The proposals would require automakers to reduce emissions by using such technological innovations as better air conditioners, more efficient transmissions and smaller engines.

Among those supporting the regulations was Gov. Arnold Schwarzenegger's (search) environmental protection secretary, Terry Tamminen, who said Friday he and Schwarzenegger believe California should do its part to reduce pollution. He strongly urged the board to adopt the proposals.

"We can make it clear that yes, we understand that our contribution, no matter how large or small, makes a difference," Tamminen said. "Every single action that we take -- or inaction -- makes a difference."

Gloria J. Bergquist, a spokeswoman for the industry trade group Alliance of Automobile Manufacturers (search), said the regulations would only reduce worldwide emissions of greenhouse gases by "one-tenth of 1 percent."

"We see that as no apparent health benefit at a great cost to California consumers," she said.
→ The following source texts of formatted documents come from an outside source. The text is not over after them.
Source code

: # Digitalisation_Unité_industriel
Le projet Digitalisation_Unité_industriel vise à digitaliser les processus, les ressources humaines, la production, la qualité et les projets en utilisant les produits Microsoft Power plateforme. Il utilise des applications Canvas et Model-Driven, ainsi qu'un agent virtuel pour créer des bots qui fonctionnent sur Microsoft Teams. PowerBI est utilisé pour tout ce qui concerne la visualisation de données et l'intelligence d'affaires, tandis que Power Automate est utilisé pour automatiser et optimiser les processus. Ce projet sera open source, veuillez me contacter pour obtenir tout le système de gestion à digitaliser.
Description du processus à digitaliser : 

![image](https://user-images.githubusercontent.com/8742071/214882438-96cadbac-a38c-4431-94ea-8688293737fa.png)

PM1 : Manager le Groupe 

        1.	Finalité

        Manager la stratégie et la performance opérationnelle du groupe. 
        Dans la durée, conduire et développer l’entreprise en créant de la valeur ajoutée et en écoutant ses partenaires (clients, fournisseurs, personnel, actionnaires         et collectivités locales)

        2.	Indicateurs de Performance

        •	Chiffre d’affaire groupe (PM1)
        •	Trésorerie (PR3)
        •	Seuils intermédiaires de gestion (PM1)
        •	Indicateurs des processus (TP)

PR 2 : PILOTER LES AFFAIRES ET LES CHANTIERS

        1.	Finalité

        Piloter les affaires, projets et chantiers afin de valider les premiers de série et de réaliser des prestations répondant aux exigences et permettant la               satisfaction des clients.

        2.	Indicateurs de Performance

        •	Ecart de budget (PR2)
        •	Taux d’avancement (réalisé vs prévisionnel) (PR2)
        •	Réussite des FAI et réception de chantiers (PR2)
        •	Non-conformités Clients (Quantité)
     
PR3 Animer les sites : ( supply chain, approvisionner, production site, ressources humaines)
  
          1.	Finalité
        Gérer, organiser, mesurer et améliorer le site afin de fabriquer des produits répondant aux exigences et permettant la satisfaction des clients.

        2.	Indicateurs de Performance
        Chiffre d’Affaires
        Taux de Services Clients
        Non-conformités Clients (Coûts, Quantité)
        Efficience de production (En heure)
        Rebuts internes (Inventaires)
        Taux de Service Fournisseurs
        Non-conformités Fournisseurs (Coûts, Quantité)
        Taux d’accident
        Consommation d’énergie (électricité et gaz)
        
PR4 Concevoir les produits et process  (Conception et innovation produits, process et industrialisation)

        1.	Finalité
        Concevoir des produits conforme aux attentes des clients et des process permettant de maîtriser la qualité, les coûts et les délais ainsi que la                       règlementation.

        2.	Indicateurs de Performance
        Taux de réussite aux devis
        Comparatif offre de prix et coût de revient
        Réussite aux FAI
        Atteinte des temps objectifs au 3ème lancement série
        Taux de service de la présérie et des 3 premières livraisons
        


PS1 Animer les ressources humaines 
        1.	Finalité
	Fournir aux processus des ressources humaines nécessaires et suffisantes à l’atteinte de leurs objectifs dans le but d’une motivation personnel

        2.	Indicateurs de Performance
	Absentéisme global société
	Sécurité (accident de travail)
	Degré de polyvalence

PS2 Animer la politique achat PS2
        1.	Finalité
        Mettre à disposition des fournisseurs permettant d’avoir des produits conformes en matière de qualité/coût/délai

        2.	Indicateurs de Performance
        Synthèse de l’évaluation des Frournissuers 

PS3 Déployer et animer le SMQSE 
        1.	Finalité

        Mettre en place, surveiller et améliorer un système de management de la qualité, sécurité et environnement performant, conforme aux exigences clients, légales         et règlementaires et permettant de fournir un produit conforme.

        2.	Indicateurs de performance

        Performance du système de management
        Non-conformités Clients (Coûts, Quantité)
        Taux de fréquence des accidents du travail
Bergquist said manufacturers are already working to produce cleaner vehicles, but that introducing the technology required under the regulations would be "almost as complicated as developing the first automobile."

Asked after the vote if her group planned to sue to block the regulations, she said that was an option but no decision had been made yet.

The board's staff said the cost increases would top out at about $1,000 per vehicle by 2016. Staff members studied the automakers' estimates Thursday night, and said in a report issued Friday that the automakers' $3,000 figure was an exaggeration.

Air Resources Board Chairman Alan C. Lloyd and other board members said they were disappointed that automakers did not accept invitations to work with them on the regulations.

"The response, the silence, was deafening," Lloyd said. "We should be able to work together. I hope that we still can work together on this tremendously important issue. The stakes could not be higher."

Board member Mark DeSaulnier, a Contra Costa County supervisor, said he had slept fitfully the night before the vote because he felt "disappointment, frustration, and sometimes anger at the auto industry."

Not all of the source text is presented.